Chris gives his take on printers.

Article Written by

I have been writing for Lockergnome for eight years.


  1. One thing that I look for in a printer is the ability to print on the printable CD/DVD discs.

    Yes, this limits me to stand-alone ink-jet printers, but my amount of printing isn’t such that the long-term cost differences bothers me.

    Unfortunately, here in NZ, stand-alone printers are becoming hard to find in stores, so I’ll have to see how this plays out over the next couple of updates.

    Is the Disc-printing still a common task? or are we all using things on the lines of LightScribe?

  2. This is a timely post as we are considering switching to Laser for our Business. Currently we have an HP deskjet printer and refilling often is such a chore.

    That being said, any recommendations on which laser printer to choose?
    Perhaps those that are wireless + all-in-ones.

    Thanks in advance 😀

  3. Anonymous says:

    A little over a year ago, I bought a Lexmark Pinnacle Pro 901 color inkjet all-in-one… on sale at Fry’s for $160 or so…  a real nice unit with touchscreen control panel, wireless and USB interfaces, two-sided printing, scan to JPG or PDF files, plugins for SD cards or USB flash drives, fax and e-mail capabilities, both flatbed and (two-sided!) page feeder options, full five-year warranty, and the kicker is that it prints black and white pages at just over a penny a page ($5 for the extended life black-ink cartridge that prints 400-500 pages).  You can add a second input bin for $65-80, if you want.  So cheap black-and-white printing, color printing when you want it, five-year warranty, good scanning options.  I’ve been very happy with it.  I would buy this same model again.

  4. Bookman says:

    as a working tech I replaced dozens of those HP with standing paper stacks.

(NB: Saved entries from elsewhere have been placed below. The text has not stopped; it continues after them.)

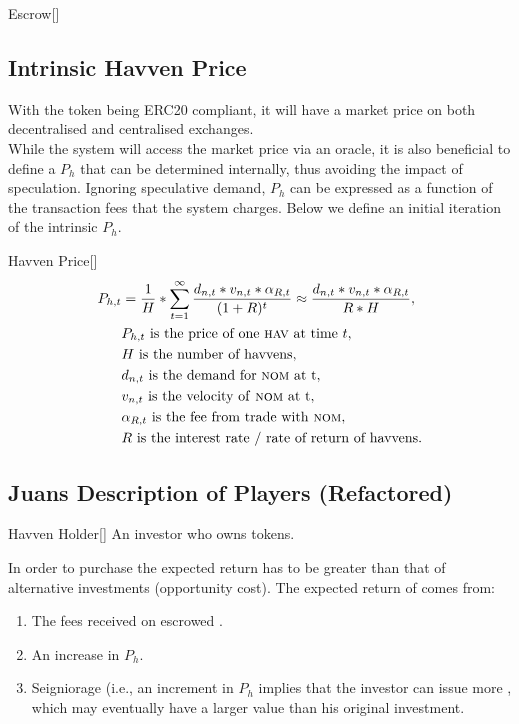 \begin{namedthm*}{Escrow}[]
\newpage

\subsection{Intrinsic Havven Price} With the \HAV{} token being ERC20 compliant, it will have a market price on both decentralised and centralised exchanges. \\

\noindent While the system will access the market price via an oracle, it is also beneficial to define a $P_h$ that can be determined internally, thus avoiding the impact of speculation. Ignoring speculative demand, $P_h$ can be expressed as a function of the transaction fees that the system charges. Below we define an initial iteration of the intrinsic $P_h$.

\begin{namedthm}{Havven Price}[]
\begin{align*} 
P_{h,t} &= \frac{1}{H}* \sum\limits_{t=1}^\infty \frac{d_{n,t} *v_{n,t} * \alpha_{R,t}}{(1+R)^t} \approx \frac{d_{n,t} *v_{n,t} * \alpha_{R,t}}{R * H}, \\
& P_{h,t} \text{ is the price of one \textsc{hav}{} at time } t, \\
& H \text{ is the number of havvens}, \\
& d_{n,t} \text{ is the demand for \textsc{nom}{} at t}, \\
& v_{n,t} \text{ is the velocity of \textsc{nom}{} at t}, \\
& \alpha_{R,t} \text{ is the fee from trade with \textsc{nom}{}}, \\
& R \text{ is the interest rate / rate of return of havvens}. \\
\end{align*}
\end{namedthm}

\newpage

\subsection{Juans Description of Players (Refactored)}
\begin{namedthm}{Havven Holder}[]
An investor who owns \HAV{} tokens.
\end{namedthm}

\noindent In order to purchase \HAV{} the expected return has to be greater than that of alternative investments (opportunity cost). The expected return of \HAV{} comes from:
\begin{enumerate}
\item{The fees received on escrowed \HAV{}.}
\item{An increase in $P_h$.}
\item{Seigniorage (i.e., an increment in $P_h$ implies that the investor can issue more \NOM{}, which may eventually have a larger value than his original investment.}
\end{enumerate}


\end{namedthm*}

Even with the add-on  kit to make them feed correctly they would still jam badly unless the paper was fresh. I think the 1100 was the worst we did. At one time HP was sending boxes for it knocked down and in bands of a dozen.
    Still if it works for you, it works and that’s great.

  5. Karl Entner says:

    I prefer laserjets myself now since the cartridges are expensive for those inkjet cartridges. Learnt the hardware on those. But with the laserjet that I am using is a laserjet p1005 from HP. never looked back like Chris. 

  6. Kyle Polansky says:

    I’m surprised that this article doesn’t mention cloud printing. My next printer is definitely going to have this feature.

  7. Anonymous says:

    thank you for this great guide, really helped me!

  8. Johntruex7 says:

    This article is FIVE years old, hardly worth watching.

  9. The article was written yesterday. Are you from the future?

  10. Ben says:

    “However, if you only print a few pages a week or less, an ink jet printer could serve you well.”

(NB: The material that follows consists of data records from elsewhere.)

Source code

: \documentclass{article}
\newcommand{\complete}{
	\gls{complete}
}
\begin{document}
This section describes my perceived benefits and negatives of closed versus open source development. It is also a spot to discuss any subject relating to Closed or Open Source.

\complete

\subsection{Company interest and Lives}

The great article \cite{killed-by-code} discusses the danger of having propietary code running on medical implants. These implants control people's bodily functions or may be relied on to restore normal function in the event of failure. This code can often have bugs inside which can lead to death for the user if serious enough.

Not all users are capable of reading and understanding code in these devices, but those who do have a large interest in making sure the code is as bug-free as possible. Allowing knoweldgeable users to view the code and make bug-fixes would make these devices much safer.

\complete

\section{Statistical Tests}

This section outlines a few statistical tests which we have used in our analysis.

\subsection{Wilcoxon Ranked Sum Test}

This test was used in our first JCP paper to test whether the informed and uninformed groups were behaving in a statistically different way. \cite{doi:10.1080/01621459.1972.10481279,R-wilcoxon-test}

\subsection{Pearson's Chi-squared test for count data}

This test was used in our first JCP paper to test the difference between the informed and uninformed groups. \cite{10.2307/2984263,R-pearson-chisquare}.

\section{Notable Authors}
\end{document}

    Not if your printing needs are so minimal the ink cartridges dry out. Sometimes they can be brought back to life but most times they cannot. Your ink costs will be even greater. Any info on how long an installed laser cartridge will last if it’s not being used? Any truth to the old tale of removing the laser cartridge from the printer and shaking it to rejuvenate the powder?

  11. Karl Entner says:

    Chris I think he was referring to your video about printers here within this article that is 5 years old. The article itself is good.